To the surprise of absolutely no one, this had absolutely fucking nothing to do with testing out the Normandy and absolutely everything to do with some super-secret ancient technology from some long-dead race.
Apparently, the Protheans thought it would be a great idea to store all their ancient bacon on Eden Prime. I failed to see why they needed me to go and dig it up, but whatever— they were pretty much handing me a free promotion if I went out and fondled it in a way that Nihlus found satisfactory.
Okay, so it’s less of a promotion for me and more a political move to give the Alliance more power. See how many fucks I give? SPOILER ALERT: NONE.
Besides, Spectres can pretty much do whatever the fuck they want as long as they get the job done and some irresponsible part of me quivers with excitement at the mere thought.
Unfortunately, before we can even begin to discuss my pay-raise, shit goes belly-up and quick.

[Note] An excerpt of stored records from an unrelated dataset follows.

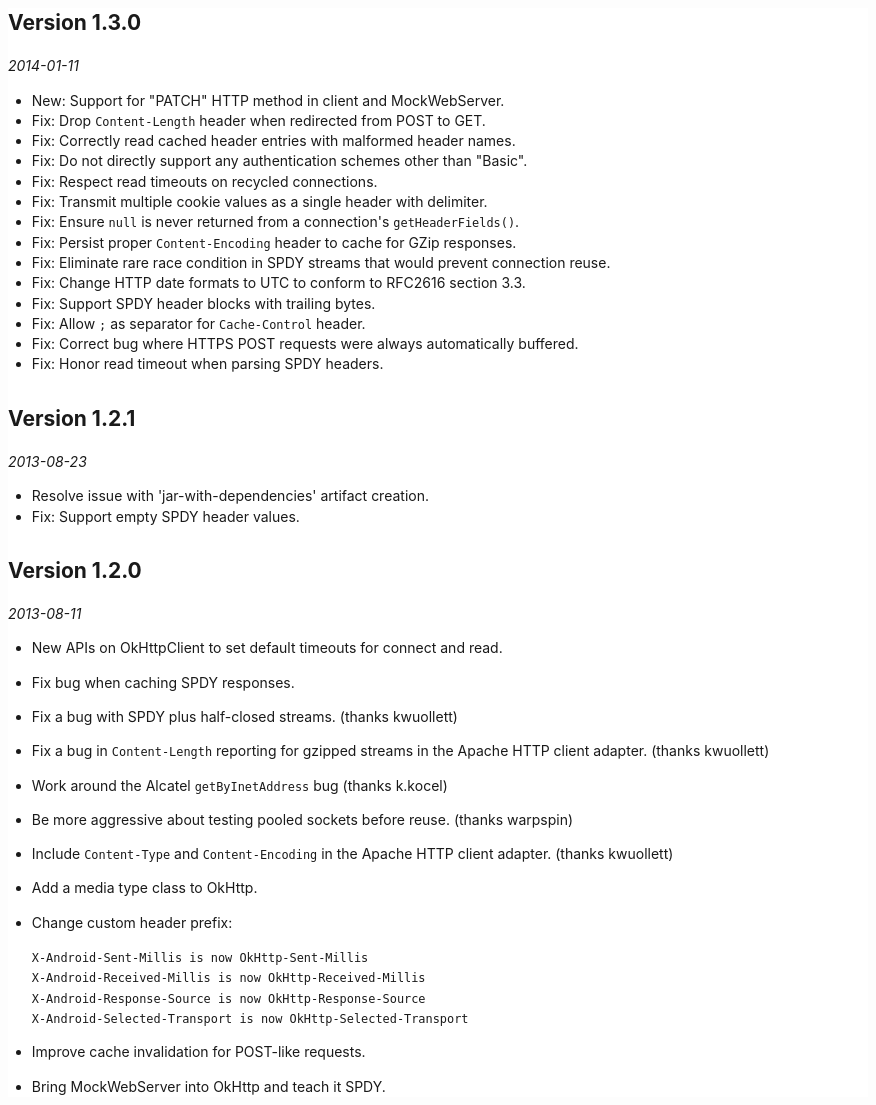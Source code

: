 
## Version 1.3.0

_2014-01-11_

 * New: Support for "PATCH" HTTP method in client and MockWebServer.
 * Fix: Drop `Content-Length` header when redirected from POST to GET.
 * Fix: Correctly read cached header entries with malformed header names.
 * Fix: Do not directly support any authentication schemes other than "Basic".
 * Fix: Respect read timeouts on recycled connections.
 * Fix: Transmit multiple cookie values as a single header with delimiter.
 * Fix: Ensure `null` is never returned from a connection's `getHeaderFields()`.
 * Fix: Persist proper `Content-Encoding` header to cache for GZip responses.
 * Fix: Eliminate rare race condition in SPDY streams that would prevent connection reuse.
 * Fix: Change HTTP date formats to UTC to conform to RFC2616 section 3.3.
 * Fix: Support SPDY header blocks with trailing bytes.
 * Fix: Allow `;` as separator for `Cache-Control` header.
 * Fix: Correct bug where HTTPS POST requests were always automatically buffered.
 * Fix: Honor read timeout when parsing SPDY headers.


## Version 1.2.1

_2013-08-23_

 * Resolve issue with 'jar-with-dependencies' artifact creation.
 * Fix: Support empty SPDY header values.


## Version 1.2.0

_2013-08-11_

 *  New APIs on OkHttpClient to set default timeouts for connect and read.
 *  Fix bug when caching SPDY responses.
 *  Fix a bug with SPDY plus half-closed streams. (thanks kwuollett)
 *  Fix a bug in `Content-Length` reporting for gzipped streams in the Apache
    HTTP client adapter. (thanks kwuollett)
 *  Work around the Alcatel `getByInetAddress` bug (thanks k.kocel)
 *  Be more aggressive about testing pooled sockets before reuse. (thanks
    warpspin)
 *  Include `Content-Type` and `Content-Encoding` in the Apache HTTP client
    adapter. (thanks kwuollett)
 *  Add a media type class to OkHttp.
 *  Change custom header prefix:

    ```
    X-Android-Sent-Millis is now OkHttp-Sent-Millis
    X-Android-Received-Millis is now OkHttp-Received-Millis
    X-Android-Response-Source is now OkHttp-Response-Source
    X-Android-Selected-Transport is now OkHttp-Selected-Transport
    ```
 *  Improve cache invalidation for POST-like requests.
 *  Bring MockWebServer into OkHttp and teach it SPDY.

“Does this mean I’m not getting promoted?”
So I got to the debriefing room, expecting to see Captain Anderson, and instead I ran into Nihlus.
Now, Nihlus had been stalking me for a few days now. I literally could not whip out my schlong to take a piss without him evaluating the size of the droplets, so I wasn’t overly surprised to find that he had apparently devoured Captain Anderson in order to take his place.
“Shepard, I want to talk about your… performance.”
Surprisingly, he didn’t start asking me about how I handled my gun. Instead, he started asking me questions about Eden Prime, because apparently he hadn’t read the goddamn brochure.
A lot of people don’t know this, but turians fucking terrify the living daylights out of me. They’re like 8 feet tall, got beady little eyes and big-ass teeth. Plus they’re covered in scales and their voices do this weird warping echo thing when they talk. It’s just gross. Krogans I can handle, but a turian starts making threats and I pee a little.
Luckily for my fresh, clean pants, Captain Anderson decided to mosey on in to the room and give me the debrief.